Re: BUG #17255: Server crashes in index_delete_sort_cmp() due to race condition with vacuum

From: Andres Freund <andres(at)anarazel(dot)de>
To: Peter Geoghegan <pg(at)bowt(dot)ie>
Cc: Dmitry Dolgov <9erthalion6(at)gmail(dot)com>, Alexander Lakhin <exclusion(at)gmail(dot)com>, Matthias van de Meent <boekewurm+postgres(at)gmail(dot)com>, PostgreSQL mailing lists <pgsql-bugs(at)lists(dot)postgresql(dot)org>
Subject: Re: BUG #17255: Server crashes in index_delete_sort_cmp() due to race condition with vacuum
Date: 2021-11-18 07:19:41
Message-ID: 20211118071941.e4far2w5vufnahun@alap3.anarazel.de
Views: Raw Message | Whole Thread | Download mbox | Resend email
Thread:
Lists: pgsql-bugs

Hi,

I spent quite a bit more time trying to have a good testcase for reproducing
this reliably.
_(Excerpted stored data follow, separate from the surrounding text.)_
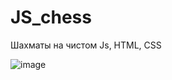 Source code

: # JS_chess

Шахматы на чистом Js, HTML, CSS

![image](https://user-images.githubusercontent.com/37026894/191486514-b4d512f5-343f-499d-b0e0-052213166629.png)
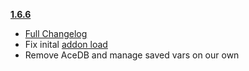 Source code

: **[1.6.6](https://github.com/ChrisKader/LFMPlus/releases/tag/v1.6.6)**
  * [Full Changelog](https://github.com/ChrisKader/LFMPlus/blob/main/CHANGELOG.md)
  * Fix inital [addon load](https://github.com/ChrisKader/LFMPlus/issues/21)
  * Remove AceDB and manage saved vars on our own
I didn't feel confident using testing that takes substantial
amounts of time to hit bugs.

On 2021-11-10 11:20:10 -0800, Andres Freund wrote:
> The way this definitely breaks - I have been able to reproduce this in
> isolation - is when one tuple is processed twice by heap_prune_chain(), and
> the result of HeapTupleSatisfiesVacuum() changes from
> HEAPTUPLE_DELETE_IN_PROGRESS to DEAD.
>
> Consider a page like this:
>
> lp 1: redirect to lp2
> lp 2: deleted by xid x, not yet committed
>
> and a sequence of events like this:
>
> 1) heap_prune_chain(rootlp = 1)
> 2) commit x
> 3) heap_prune_chain(rootlp = 2)
>
> 1) heap_prune_chain(rootlp = 1) will go to lp2, and see a
> HEAPTUPLE_DELETE_IN_PROGRESS and thus not do anything.
>
> 3) then could, with the snapshot scalability changes, get DEAD back from
> HTSV. Due to the "fuzzy" nature of the post-snapshot-scalability xid horizons,
> that is possible, because we can end up rechecking the boundary condition and
> seeing that now the horizon allows us to prune x / lp2.
>
> At that point we have a redirect tuple pointing into an unused slot. Which is
> "illegal", because something independent can be inserted into that slot.
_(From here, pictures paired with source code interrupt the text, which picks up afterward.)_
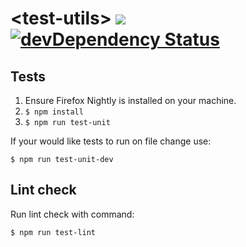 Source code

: # &lt;test-utils&gt; [![](https://travis-ci.org/gaia-components/test-utils.svg)](https://travis-ci.org/gaia-components/test-utils) [![devDependency Status](https://david-dm.org/gaia-components/test-utils/dev-status.svg)](https://david-dm.org/gaia-components/test-utils#info=devDependencies)

## Tests

1. Ensure Firefox Nightly is installed on your machine.
2. `$ npm install`
3. `$ npm run test-unit`

If your would like tests to run on file change use:

`$ npm run test-unit-dev`

## Lint check

Run lint check with command:

`$ npm run test-lint`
This above isn't quite right - it turns out this requires additional steps to
be triggerable (without debugging code to make things easier to hit). As shown
above the result won't change, because the xmin horizon of x will have held
the xmin horizon far enough back that GlobalVisTestShouldUpdate() won't ever
recompute the horizon for x on its own.

However, what *can* happen is that *another* tuple is within the "fuzzy"
horizon window, and that tuple can trigger a recomputation of the
horizon. Which then basically triggers the above problem.

However even that is very hard to hit, because normally we won't recompute the
horizon in that case either, because of

* The current heuristic is that we update only if RecentXmin has changed
* since the last update. If the oldest currently running transaction has not
* finished, it is unlikely that recomputing the horizon would be useful.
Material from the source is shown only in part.